■ **The problem**
Print, exactly as they stand, the lines below from the one that has "creación del objeto." to the one that has "This is written", inclusive, leaving out the pictures.

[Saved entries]
════════════════════

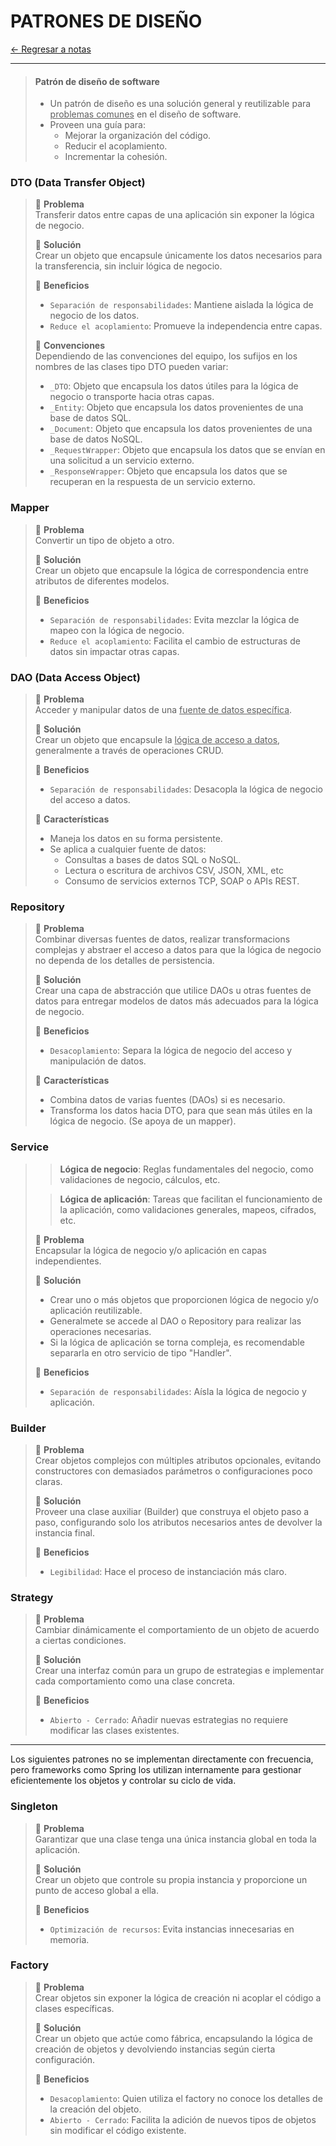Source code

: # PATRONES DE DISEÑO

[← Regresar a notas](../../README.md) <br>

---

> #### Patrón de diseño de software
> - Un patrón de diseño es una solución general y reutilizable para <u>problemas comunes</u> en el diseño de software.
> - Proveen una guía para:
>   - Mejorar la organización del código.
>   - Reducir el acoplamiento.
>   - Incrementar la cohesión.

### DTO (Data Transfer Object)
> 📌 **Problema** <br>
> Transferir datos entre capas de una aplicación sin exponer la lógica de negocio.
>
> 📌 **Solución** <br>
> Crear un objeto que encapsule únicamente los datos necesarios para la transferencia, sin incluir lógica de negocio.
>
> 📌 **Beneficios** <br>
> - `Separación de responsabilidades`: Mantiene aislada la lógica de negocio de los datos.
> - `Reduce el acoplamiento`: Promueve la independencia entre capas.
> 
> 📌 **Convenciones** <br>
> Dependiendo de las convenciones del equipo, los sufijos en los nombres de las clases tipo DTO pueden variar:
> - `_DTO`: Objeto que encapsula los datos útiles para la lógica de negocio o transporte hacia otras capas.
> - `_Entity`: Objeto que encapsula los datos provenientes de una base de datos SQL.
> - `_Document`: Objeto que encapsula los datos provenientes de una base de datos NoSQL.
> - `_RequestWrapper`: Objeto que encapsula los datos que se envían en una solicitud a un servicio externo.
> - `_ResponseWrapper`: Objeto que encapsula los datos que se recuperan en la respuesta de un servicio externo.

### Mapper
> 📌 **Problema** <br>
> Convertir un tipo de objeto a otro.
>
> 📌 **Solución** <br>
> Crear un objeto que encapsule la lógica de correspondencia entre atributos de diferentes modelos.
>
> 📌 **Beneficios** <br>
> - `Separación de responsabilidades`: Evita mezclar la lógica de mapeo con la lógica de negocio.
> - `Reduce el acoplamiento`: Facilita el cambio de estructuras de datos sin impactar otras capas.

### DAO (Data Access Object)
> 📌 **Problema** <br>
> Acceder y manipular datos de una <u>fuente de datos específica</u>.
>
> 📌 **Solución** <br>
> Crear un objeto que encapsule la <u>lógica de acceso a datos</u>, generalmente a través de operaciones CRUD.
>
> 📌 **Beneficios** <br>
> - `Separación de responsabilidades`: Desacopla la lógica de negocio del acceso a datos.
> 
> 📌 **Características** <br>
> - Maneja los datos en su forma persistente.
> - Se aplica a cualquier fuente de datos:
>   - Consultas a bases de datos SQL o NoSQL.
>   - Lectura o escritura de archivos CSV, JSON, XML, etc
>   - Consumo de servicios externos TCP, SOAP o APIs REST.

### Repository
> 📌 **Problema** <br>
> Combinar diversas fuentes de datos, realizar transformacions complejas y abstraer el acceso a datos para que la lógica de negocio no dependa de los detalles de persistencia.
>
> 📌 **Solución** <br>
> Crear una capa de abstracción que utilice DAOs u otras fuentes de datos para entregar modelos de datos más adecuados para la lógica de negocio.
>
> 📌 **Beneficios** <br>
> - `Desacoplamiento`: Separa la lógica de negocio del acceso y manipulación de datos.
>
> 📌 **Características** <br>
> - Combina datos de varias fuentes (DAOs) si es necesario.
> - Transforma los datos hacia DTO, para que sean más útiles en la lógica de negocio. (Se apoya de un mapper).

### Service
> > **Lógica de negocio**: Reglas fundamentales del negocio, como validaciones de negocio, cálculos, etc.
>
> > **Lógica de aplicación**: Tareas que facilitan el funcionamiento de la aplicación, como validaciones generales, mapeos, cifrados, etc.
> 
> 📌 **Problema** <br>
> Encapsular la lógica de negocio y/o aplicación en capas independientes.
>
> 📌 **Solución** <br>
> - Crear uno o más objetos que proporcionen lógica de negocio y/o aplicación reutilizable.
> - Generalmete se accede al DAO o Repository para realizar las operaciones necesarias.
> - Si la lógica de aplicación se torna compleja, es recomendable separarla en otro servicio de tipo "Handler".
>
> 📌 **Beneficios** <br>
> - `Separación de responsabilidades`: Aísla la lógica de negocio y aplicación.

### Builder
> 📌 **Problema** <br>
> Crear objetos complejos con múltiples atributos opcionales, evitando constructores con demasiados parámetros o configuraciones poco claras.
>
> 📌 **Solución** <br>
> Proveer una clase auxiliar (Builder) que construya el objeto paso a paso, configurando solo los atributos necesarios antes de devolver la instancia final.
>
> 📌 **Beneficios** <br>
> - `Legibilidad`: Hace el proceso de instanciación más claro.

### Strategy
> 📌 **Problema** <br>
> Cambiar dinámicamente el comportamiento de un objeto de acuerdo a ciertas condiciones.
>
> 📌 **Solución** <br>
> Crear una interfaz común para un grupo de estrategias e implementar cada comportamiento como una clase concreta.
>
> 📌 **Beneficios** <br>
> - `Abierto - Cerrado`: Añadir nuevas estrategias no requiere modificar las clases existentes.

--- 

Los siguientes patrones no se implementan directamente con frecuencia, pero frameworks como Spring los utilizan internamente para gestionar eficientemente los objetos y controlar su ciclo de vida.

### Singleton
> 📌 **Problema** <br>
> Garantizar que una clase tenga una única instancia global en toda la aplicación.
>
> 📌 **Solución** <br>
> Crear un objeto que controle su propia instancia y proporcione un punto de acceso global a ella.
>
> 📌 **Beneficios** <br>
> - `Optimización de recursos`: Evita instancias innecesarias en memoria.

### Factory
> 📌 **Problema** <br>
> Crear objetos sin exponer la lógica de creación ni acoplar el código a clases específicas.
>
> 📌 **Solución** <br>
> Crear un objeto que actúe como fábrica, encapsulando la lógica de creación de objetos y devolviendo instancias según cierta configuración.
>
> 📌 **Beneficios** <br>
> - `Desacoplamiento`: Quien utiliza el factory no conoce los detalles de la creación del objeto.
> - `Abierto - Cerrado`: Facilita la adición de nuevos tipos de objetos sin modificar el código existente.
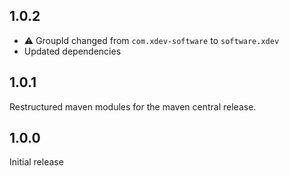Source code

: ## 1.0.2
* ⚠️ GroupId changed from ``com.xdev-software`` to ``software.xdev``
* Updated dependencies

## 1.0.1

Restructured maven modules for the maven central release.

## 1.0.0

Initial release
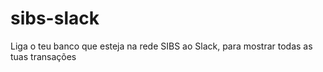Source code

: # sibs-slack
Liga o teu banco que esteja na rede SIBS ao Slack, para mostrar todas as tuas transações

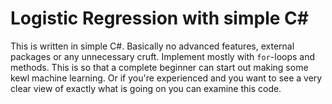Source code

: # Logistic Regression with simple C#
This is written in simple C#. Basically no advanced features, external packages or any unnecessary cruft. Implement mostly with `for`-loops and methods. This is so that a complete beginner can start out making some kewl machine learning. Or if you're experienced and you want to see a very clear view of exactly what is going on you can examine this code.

════════════════════

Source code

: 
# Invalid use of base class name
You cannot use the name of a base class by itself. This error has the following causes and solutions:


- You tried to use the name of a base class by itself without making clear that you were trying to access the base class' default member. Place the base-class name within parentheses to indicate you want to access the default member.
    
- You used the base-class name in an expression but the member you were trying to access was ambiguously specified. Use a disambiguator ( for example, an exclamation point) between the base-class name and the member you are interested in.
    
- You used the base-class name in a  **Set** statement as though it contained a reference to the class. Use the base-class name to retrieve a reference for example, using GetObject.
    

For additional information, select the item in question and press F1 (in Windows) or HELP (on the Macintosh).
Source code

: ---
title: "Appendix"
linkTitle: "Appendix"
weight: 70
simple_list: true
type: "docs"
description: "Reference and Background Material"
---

════════════════════

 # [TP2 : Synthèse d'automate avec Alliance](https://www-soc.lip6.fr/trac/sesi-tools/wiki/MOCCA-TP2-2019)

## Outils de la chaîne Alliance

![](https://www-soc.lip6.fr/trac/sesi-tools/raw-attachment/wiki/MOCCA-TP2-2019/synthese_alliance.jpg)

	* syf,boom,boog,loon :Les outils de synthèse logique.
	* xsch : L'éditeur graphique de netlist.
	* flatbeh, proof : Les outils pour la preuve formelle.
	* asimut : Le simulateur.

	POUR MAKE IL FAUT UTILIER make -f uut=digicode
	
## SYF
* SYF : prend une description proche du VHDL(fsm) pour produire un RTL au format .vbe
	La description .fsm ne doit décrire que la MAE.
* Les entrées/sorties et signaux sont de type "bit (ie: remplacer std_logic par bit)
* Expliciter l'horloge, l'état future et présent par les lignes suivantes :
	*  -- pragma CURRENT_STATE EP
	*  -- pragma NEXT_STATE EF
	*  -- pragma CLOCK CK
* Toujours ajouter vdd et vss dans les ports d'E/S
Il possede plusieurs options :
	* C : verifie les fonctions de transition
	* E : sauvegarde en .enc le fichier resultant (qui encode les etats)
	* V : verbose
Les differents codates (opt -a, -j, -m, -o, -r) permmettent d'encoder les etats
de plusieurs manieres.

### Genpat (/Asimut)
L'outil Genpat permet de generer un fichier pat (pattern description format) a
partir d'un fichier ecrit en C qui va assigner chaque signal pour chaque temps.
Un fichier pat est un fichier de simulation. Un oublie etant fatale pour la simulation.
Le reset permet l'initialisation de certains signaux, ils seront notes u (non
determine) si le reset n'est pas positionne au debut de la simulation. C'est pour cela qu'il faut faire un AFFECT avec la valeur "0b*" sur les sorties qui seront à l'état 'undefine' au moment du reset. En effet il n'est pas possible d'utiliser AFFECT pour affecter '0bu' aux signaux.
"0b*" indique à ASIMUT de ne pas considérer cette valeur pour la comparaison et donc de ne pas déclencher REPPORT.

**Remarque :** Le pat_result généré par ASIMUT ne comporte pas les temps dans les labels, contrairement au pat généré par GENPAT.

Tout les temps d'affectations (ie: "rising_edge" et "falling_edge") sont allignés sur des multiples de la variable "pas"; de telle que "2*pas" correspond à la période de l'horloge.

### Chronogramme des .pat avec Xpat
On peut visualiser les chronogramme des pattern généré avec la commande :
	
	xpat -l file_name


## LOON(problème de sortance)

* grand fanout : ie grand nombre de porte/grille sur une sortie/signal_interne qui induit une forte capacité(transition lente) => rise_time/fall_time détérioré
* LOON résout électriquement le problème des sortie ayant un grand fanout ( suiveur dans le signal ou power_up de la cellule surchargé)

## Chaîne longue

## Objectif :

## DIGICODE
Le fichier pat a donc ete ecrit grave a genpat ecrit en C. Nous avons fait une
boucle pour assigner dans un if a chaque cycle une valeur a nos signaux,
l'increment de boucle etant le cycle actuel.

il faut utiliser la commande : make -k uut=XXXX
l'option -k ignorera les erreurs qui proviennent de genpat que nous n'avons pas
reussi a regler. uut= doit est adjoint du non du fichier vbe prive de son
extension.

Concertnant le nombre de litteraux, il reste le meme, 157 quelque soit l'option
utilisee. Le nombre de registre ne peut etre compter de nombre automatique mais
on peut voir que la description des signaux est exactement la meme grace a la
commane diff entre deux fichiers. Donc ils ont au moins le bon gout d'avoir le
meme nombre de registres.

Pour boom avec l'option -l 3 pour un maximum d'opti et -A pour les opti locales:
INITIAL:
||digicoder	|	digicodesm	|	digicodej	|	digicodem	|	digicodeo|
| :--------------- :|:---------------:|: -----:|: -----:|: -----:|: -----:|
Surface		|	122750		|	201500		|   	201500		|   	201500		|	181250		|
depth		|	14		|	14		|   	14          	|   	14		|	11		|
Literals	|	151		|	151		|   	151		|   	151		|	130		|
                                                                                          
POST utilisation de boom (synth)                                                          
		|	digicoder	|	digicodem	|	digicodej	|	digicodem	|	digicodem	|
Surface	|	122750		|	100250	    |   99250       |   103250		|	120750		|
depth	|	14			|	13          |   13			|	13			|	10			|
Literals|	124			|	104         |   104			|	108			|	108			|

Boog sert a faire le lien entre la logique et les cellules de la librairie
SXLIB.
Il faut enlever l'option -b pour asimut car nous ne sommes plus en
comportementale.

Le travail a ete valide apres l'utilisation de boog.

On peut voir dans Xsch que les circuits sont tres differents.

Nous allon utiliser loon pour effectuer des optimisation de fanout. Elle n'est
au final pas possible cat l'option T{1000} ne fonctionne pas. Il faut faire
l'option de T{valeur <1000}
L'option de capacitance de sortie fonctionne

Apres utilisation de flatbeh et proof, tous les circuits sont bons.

════════════════════

■ **Finished task**
> - `Desacoplamiento`: Quien utiliza el factory no conoce los detalles de la creación del objeto.
> - `Abierto - Cerrado`: Facilita la adición de nuevos tipos de objetos sin modificar el código existente.
Source code

: ## 1.0.2
* ⚠️ GroupId changed from ``com.xdev-software`` to ``software.xdev``
* Updated dependencies

## 1.0.1

Restructured maven modules for the maven central release.

## 1.0.0

Initial release
Source code

: # sibs-slack
Liga o teu banco que esteja na rede SIBS ao Slack, para mostrar todas as tuas transações

Source code

: # Logistic Regression with simple C#
This is written in simple C#. Basically no advanced features, external packages or any unnecessary cruft. Implement mostly with `for`-loops and methods. This is so that a complete beginner can start out making some kewl machine learning. Or if you're experienced and you want to see a very clear view of exactly what is going on you can examine this code.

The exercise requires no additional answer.